Choose a name for your blog
The next step in creating any blog or website is to choose your name. It’s easy to start overthinking at this stage, so make sure you don’t get stuck on this step of the process. Hopefully, the work you’ve done in the steps leading up to this one — brainstorming your blog’s purpose, thinking about your ideal audience, and listing out and organizing ideas of things you want to write about — will help you gain some clarity on your blog’s name.
Bear in mind that you want to pick a name that is easy to remember (so, not too long or complicated), and that has longevity so you don’t grow out of it or get tired of it in a few months. If in doubt, keep it simple.
You also want to choose a name that reflects your why, who, and what. If you have a lot of clarity about what you’d like to write about — for example “slow living” — it’s a good idea for this to be reflected in your blog or domain name because this will let Google know what you’re all about and help readers find you in the future.
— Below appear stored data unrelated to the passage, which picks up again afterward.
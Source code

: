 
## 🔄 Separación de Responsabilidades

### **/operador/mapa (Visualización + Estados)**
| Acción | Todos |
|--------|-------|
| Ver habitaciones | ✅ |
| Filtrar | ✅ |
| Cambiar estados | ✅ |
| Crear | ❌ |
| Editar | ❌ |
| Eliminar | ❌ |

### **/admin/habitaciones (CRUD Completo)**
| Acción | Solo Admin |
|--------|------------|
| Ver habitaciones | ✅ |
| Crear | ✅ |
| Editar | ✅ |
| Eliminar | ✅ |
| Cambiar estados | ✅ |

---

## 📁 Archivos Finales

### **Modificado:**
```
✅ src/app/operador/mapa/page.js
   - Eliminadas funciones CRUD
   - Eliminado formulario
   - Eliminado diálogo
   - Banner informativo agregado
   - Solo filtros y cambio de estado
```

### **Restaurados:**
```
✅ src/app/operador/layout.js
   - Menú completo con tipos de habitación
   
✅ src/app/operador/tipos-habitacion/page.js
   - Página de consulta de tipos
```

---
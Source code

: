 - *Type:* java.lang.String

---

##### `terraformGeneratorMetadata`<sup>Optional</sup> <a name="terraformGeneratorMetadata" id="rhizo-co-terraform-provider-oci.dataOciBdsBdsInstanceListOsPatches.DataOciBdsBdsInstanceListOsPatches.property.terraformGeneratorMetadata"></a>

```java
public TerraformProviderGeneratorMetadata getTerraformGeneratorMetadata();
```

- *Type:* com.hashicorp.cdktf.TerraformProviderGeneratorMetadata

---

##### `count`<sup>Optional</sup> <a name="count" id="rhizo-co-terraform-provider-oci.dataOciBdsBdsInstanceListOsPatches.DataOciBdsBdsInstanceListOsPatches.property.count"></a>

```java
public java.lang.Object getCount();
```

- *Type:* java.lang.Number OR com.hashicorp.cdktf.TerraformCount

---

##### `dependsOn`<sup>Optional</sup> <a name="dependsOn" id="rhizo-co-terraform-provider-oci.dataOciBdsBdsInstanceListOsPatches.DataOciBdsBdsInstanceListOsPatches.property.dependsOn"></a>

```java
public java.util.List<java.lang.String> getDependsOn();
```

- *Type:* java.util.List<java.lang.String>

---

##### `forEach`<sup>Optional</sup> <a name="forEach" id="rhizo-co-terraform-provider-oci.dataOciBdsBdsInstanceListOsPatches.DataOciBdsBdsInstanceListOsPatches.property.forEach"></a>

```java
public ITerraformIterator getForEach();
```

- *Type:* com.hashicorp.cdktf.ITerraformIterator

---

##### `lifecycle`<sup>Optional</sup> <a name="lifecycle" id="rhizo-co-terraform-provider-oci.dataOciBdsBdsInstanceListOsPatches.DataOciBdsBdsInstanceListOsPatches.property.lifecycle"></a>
Purchase your domain and choose a website platform
When starting a blog or any kind of website, you need to decide if you want to purchase your own domain name (such as www.theglutenfreelondoner.com) or if you’re happy being hosted for free at a sub-domain (e.g., www.wordpress.com/theglutenfreelondoner.com). Obviously, what you decide about this will depend on your budget, and how professional you’d like to look. You can purchase your own domain name through a service like Google’s domain finder, and it will cost you an annual charge of around $10-$20. Website platforms like Squarespace also offer domains along with their templates, so that’s worth looking into, too.
You’ll also want to decide what website platform to use to build your blog. There are plenty of easy-to-use drag-and-drop options like Wix, Squarespace, and WordPress — sites like these provide templates you can tweak to your own style and preferences. Just remember that if you want to use your own domain name, you’ll have to also pay a monthly or annual subscription to whichever website platform you want to use.
Whichever platform you end up choosing, all you really need to get started at first is an About Page where you briefly describe what your blog is all about and whom it’s for (the work you did earlier on your why, who, and what should come in handy for this), a Home Page, and your first few blog posts. If you have a clear idea of the categories you’d like to use, too, you can go ahead and set these up at this stage as well — though if you’d rather write a few blog posts to get started before deciding on your categories, that’s also totally fine.
Remember, you can always get fancier design and branding later on. The main thing is to get your blog online and just get started writing.
Share your work with the world
Once you’ve set up your blog, written a few posts, and are starting to feel confident about your writing, you’ll want people to come and read your work. Writing is, after all, all about connection, and hearing positive feedback and having people engage with what you’ve written is one of the most rewarding experiences of blogging.
It can be tempting to get distracted by shiny metrics like Instagram followers and Facebook likes, but the most important thing is to have something of quality to share. Before you start worrying about growing your audience, go inward to offer the world something we can only get from you. Start by really honing your craft and developing the quality of what you write — the rest will flow naturally.
Share your work with friends and family or anyone in your life who might enjoy or benefit from it. If they appreciate it, they’ll start spreading the word wider for you. It’s also a good idea to learn some SEO basics so that you can get to know your website’s audience better, and how to serve them and grow your website traffic organically over time.
Above all, though, enjoy the process, and have fun experimenting. A blog can be a great creative outlet, and when you’re enjoying what you’re creating, it shows. This joy is what will spark the deep connection with your readers that every writer is striving for, in the end.